[Dataset records]
--------

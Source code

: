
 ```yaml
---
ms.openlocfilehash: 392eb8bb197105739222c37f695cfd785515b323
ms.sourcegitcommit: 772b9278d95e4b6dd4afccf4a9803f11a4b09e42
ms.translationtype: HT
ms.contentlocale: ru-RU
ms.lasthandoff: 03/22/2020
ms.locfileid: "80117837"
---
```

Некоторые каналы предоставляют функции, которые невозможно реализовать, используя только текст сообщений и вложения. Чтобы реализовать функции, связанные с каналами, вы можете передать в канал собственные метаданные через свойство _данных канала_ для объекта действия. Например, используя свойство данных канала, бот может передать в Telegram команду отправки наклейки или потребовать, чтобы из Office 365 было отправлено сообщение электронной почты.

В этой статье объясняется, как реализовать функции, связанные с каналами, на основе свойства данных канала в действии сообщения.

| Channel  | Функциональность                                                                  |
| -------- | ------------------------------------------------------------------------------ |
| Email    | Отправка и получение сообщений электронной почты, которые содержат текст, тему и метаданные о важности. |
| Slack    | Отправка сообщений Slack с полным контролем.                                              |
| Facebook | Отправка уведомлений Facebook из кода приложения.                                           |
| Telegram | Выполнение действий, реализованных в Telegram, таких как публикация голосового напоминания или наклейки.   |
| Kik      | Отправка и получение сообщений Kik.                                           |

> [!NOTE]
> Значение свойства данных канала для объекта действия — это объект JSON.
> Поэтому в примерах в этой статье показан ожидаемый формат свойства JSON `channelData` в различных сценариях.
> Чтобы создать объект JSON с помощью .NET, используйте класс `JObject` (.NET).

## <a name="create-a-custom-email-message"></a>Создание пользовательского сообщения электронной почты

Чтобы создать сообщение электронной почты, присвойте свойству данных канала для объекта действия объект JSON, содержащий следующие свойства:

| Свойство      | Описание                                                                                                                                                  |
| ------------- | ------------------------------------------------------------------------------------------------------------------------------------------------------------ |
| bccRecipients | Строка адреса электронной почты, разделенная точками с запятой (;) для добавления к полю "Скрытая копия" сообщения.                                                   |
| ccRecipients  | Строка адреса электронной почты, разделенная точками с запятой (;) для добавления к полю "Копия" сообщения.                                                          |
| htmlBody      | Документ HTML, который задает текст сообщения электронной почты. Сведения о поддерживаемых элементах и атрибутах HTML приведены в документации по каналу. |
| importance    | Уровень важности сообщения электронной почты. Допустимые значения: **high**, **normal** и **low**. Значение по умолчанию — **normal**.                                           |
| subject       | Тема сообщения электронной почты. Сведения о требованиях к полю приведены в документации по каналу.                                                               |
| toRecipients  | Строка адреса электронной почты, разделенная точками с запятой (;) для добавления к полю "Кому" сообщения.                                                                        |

--------

PROBLEM TO SOLVE ▸
All of the data above should be output exactly.

FINISHED TASK ▸
Source code

:
 ```yaml
---
ms.openlocfilehash: 392eb8bb197105739222c37f695cfd785515b323
ms.sourcegitcommit: 772b9278d95e4b6dd4afccf4a9803f11a4b09e42
ms.translationtype: HT
ms.contentlocale: ru-RU
ms.lasthandoff: 03/22/2020
ms.locfileid: "80117837"
---
```

Некоторые каналы предоставляют функции, которые невозможно реализовать, используя только текст сообщений и вложения. Чтобы реализовать функции, связанные с каналами, вы можете передать в канал собственные метаданные через свойство _данных канала_ для объекта действия. Например, используя свойство данных канала, бот может передать в Telegram команду отправки наклейки или потребовать, чтобы из Office 365 было отправлено сообщение электронной почты.

В этой статье объясняется, как реализовать функции, связанные с каналами, на основе свойства данных канала в действии сообщения.

| Channel  | Функциональность                                                                  |
| -------- | ------------------------------------------------------------------------------ |
| Email    | Отправка и получение сообщений электронной почты, которые содержат текст, тему и метаданные о важности. |
| Slack    | Отправка сообщений Slack с полным контролем.                                              |
| Facebook | Отправка уведомлений Facebook из кода приложения.                                           |
| Telegram | Выполнение действий, реализованных в Telegram, таких как публикация голосового напоминания или наклейки.   |
| Kik      | Отправка и получение сообщений Kik.                                           |

> [!NOTE]
> Значение свойства данных канала для объекта действия — это объект JSON.
> Поэтому в примерах в этой статье показан ожидаемый формат свойства JSON `channelData` в различных сценариях.
> Чтобы создать объект JSON с помощью .NET, используйте класс `JObject` (.NET).

## <a name="create-a-custom-email-message"></a>Создание пользовательского сообщения электронной почты

Чтобы создать сообщение электронной почты, присвойте свойству данных канала для объекта действия объект JSON, содержащий следующие свойства:

| Свойство      | Описание                                                                                                                                                  |
| ------------- | ------------------------------------------------------------------------------------------------------------------------------------------------------------ |
| bccRecipients | Строка адреса электронной почты, разделенная точками с запятой (;) для добавления к полю "Скрытая копия" сообщения.                                                   |
| ccRecipients  | Строка адреса электронной почты, разделенная точками с запятой (;) для добавления к полю "Копия" сообщения.                                                          |
| htmlBody      | Документ HTML, который задает текст сообщения электронной почты. Сведения о поддерживаемых элементах и атрибутах HTML приведены в документации по каналу. |
| importance    | Уровень важности сообщения электронной почты. Допустимые значения: **high**, **normal** и **low**. Значение по умолчанию — **normal**.                                           |
| subject       | Тема сообщения электронной почты. Сведения о требованиях к полю приведены в документации по каналу.                                                               |
| toRecipients  | Строка адреса электронной почты, разделенная точками с запятой (;) для добавления к полю "Кому" сообщения.                                                                        |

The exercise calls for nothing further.